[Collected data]

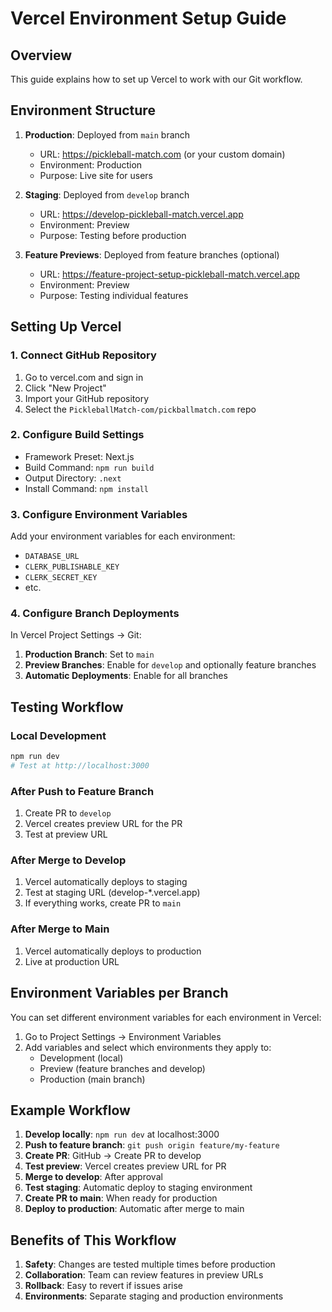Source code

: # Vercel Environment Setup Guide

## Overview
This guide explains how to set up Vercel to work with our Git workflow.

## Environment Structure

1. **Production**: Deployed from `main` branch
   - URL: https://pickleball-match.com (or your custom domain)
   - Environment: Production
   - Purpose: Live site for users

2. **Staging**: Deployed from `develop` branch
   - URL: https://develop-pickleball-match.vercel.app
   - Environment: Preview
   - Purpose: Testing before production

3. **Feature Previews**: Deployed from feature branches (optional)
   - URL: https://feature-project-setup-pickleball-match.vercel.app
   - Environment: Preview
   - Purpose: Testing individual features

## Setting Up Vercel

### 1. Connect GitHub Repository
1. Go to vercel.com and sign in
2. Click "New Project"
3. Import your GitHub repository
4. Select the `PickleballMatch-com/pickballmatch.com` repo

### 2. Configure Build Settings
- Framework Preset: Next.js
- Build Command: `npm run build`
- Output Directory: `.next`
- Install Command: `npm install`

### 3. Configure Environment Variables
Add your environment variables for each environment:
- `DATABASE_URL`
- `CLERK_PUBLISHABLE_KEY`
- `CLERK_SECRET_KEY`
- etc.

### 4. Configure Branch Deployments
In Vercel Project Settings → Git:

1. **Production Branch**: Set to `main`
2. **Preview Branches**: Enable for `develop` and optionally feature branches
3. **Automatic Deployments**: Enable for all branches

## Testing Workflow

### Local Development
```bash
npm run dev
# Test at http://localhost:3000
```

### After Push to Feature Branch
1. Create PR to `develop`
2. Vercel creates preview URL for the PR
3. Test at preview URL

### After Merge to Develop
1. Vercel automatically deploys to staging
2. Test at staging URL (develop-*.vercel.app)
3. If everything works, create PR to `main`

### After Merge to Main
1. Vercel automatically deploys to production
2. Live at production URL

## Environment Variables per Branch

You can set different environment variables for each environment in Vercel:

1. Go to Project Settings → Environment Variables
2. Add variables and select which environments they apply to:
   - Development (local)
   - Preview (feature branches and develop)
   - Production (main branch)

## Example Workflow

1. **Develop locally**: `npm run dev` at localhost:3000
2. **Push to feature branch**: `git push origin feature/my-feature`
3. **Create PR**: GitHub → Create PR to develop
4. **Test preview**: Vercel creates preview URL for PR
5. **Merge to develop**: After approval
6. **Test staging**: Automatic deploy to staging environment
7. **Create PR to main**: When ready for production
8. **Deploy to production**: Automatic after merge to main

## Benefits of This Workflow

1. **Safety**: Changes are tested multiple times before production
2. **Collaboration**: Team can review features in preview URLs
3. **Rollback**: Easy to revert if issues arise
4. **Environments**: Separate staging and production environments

* * *

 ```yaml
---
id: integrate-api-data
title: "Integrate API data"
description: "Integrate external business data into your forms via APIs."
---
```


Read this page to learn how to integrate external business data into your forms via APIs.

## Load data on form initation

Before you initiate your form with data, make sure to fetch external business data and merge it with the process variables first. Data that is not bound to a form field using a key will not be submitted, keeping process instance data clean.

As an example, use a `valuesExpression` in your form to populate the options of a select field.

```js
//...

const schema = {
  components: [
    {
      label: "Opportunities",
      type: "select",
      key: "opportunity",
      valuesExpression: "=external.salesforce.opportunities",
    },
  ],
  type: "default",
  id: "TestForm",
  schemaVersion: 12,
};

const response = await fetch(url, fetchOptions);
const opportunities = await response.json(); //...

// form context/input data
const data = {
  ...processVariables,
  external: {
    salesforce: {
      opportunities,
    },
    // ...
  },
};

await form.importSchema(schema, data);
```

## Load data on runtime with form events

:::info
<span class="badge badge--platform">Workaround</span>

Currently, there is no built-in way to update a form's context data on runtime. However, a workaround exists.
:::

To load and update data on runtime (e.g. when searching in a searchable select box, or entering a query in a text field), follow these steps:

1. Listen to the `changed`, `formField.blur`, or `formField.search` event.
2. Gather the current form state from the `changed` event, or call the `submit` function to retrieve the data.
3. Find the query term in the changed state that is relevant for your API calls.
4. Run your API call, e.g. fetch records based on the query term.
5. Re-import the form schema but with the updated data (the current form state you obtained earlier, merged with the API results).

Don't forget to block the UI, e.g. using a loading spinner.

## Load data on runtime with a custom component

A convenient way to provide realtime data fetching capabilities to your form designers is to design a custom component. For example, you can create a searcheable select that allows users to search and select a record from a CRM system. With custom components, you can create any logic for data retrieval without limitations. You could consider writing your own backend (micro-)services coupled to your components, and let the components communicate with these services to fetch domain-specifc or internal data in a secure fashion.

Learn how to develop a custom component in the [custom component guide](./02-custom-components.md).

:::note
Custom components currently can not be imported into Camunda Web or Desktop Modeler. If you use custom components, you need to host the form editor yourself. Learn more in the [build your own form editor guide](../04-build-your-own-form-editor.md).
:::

---

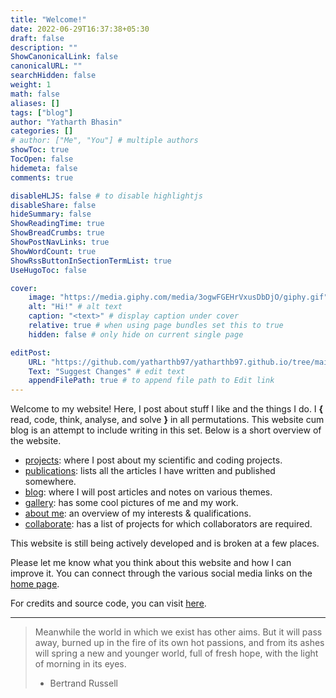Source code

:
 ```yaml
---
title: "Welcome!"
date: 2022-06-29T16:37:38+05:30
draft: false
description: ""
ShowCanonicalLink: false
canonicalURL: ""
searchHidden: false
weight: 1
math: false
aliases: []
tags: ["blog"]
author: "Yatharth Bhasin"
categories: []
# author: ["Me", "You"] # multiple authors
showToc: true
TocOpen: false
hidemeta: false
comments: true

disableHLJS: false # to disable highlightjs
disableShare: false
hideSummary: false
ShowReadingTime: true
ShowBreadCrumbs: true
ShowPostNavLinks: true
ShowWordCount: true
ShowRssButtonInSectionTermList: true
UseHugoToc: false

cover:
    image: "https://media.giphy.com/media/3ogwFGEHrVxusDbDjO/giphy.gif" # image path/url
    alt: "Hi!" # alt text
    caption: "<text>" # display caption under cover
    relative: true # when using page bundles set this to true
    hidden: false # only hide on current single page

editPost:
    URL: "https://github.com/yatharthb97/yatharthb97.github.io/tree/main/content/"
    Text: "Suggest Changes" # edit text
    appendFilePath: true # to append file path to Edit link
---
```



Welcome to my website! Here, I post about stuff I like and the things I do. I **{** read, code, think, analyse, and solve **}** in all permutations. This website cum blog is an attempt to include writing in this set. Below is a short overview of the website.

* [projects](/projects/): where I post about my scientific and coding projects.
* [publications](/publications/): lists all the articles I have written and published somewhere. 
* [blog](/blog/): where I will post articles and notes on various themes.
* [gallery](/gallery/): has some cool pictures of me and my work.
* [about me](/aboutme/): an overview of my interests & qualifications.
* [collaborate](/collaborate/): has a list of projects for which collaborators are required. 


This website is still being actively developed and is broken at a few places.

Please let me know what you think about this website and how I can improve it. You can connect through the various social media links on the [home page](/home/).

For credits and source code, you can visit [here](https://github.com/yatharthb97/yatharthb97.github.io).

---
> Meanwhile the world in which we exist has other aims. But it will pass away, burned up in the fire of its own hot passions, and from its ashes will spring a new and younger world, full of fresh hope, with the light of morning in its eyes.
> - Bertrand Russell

What is expected:
Where a line above holds the string "APIs", show that line.

Answer box:
description: "Integrate external business data into your forms via APIs."
Read this page to learn how to integrate external business data into your forms via APIs.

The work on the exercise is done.